What is Normalization in DBMS?

Normalization in DBMS is the process of structuring a database, usually a relational database, in such a way that there is minimum data redundancy and better data integrity.

In normalization, the tables of relational databases are structured according to a series of so-called normalization forms such as 1NF, 2NF, 3NF, etc, so that the data redundancies and anomalies do not occur.

If the database is not normalized and its tables have data redundancies (have multiple copies of the same data), it may cause anomalies in the DBMS.

Anomalies in DBMS

Anomalies in DBMS are any undesirable side-effects that arise in a database, that have not been sufficiently normalized, when an attempt is made to modify (update, insert, or delete) a relation.

There are three types of anomalies that occur when a database is not normalized. These are: update anomaly, insert anomaly and, delete anomaly.

Example of Update, Delete and, Insert Anomalies

For example, suppose there is a ‘user_details’ table in a SQL database that contains the following records:

id	name	dob	zip	city	language
1	Harry	15/05/1995	563503	NY	English
1	Harry	15/05/1995	563503	NY	Korean
2	Sam	01/12/2000	563503	NY	English
3	Rock	15/05/1995	856246	DL	Japanese Hindi

user_details

Clearly, the table has a lot of duplicate values and is not normalized. If we make any attempt to modify the above table the following anomalies may occur:

Update Anomaly: The above table has two rows for Harry. If we have to update the zip of Harry, we need to update both the rows for the data to be consistent. If by chance only one row is updated then Harry will have two different zip values in the same database, which is inconsistent.

Insert Anomaly: Every row of the table has non-nullable values for zip and city. If we have to insert a new user he should have an associated zip and city otherwise, we may not be able to insert him in the database table.

Delete Anomaly: The Rock in the above table is the only row that has ‘DL’ as a city. If we delete the row, we will also lose the only available information about the city ‘DL’.

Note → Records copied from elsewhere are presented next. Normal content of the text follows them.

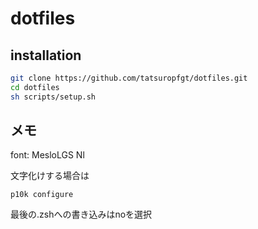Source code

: # dotfiles

## installation
```sh
git clone https://github.com/tatsuropfgt/dotfiles.git
cd dotfiles
sh scripts/setup.sh
```

## メモ
font: MesloLGS Nl

文字化けする場合は
```
p10k configure
```
最後の.zshへの書き込みはnoを選択

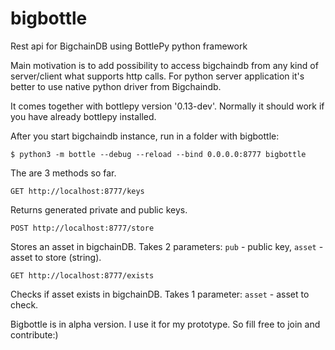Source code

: # bigbottle
Rest api for BigchainDB using BottlePy python framework

Main motivation is to add possibility to access bigchaindb from any kind of server/client what supports http calls.
For python server application it's better to use native python driver from Bigchaindb.

It comes together with bottlepy version '0.13-dev'. Normally it should work if you have already bottlepy installed.

After you start bigchaindb instance, run in a folder with bigbottle:
```text
$ python3 -m bottle --debug --reload --bind 0.0.0.0:8777 bigbottle
```
The are 3 methods so far.
```text
GET http://localhost:8777/keys
```
Returns generated private and public keys.

```text
POST http://localhost:8777/store
```
Stores an asset in bigchainDB. Takes 2 parameters: `pub` - public key, `asset` - asset to store (string).

```text
GET http://localhost:8777/exists
```
Checks if asset exists in bigchainDB. Takes 1 parameter: `asset` - asset to check.

Bigbottle is in alpha version. I use it for my prototype. So fill free to join and contribute:)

To prevent such anomalies from happening, we need to normalize the table into suitable normal forms.

Types of Normal Forms

These are some of the normal forms which are enough to have a well-normalized database:

Normal Form	Description
1NF	A table is in 1NF if every cell of the table has an atomic value (cells cannot have tables as values).
2NF	A table is in 2NF if it is in 1NF and has no partial functional dependencies of non-prime attributes on candidate keys.
3NF	A table is in 3NF if it is in 2NF and has no transitive functional dependencies of non-prime attributes on candidate keys.
BCNF (3.5NF)	A table is in BCNF if it is in 3NF and every non-trivial functional dependency begins with a superkey.
4NF	A table is in 4NF if it is in BCNF and every non-trivial multivalued dependency begins with a superkey.

To know more advanced normal forms, refer here.

First Normal Form (1NF)

The last row of the ‘user_details’ table contains two values for the language column:

id	name	dob	zip	city	language
1	Harry	15/05/1995	563503	NY	English
1	Harry	15/05/1995	563503	NY	Korean
2	Sam	01/12/2000	563503	NY	English
3	Rock	15/05/1995	856246	DL	Japanese Hindi

user_details

The table is clearly is not in 1NF as the cell doesn’t have an atomic value.

To transform the table in 1NF, we have to make the cell atomic as follows:

id	name	dob	zip	city	language
1	Harry	15/05/1995	563503	NY	English
1	Harry	15/05/1995	563503	NY	Korean
2	Sam	01/12/2000	563503	NY	English
3	Rock	15/05/1995	856246	DL	Japanese
3	Rock	15/05/1995	856246	DL	Hindi

user_details

Second Normal Form (2NF)

The table is in 1NF but not in 2NF because the table has partial functional dependencies:

partial functional dependencies: id → name, id → dob

id	language	name	dob	zip	city
1	English	Harry	15/05/1995	563503	NY
1	Korean	Harry	15/05/1995	563503	NY
2	English	Sam	01/12/2000	563503	NY
3	Japanese	Rock	15/05/1995	856246	DL
3	Hindi	Rock	15/05/1995	856246	DL

table: user_details
candidate key: {id, language}
non-prime attributes: name, dob, zip, city

The non-prime attributes (name and dob) have functional dependencies on id, which is the proper subset of the candidate key.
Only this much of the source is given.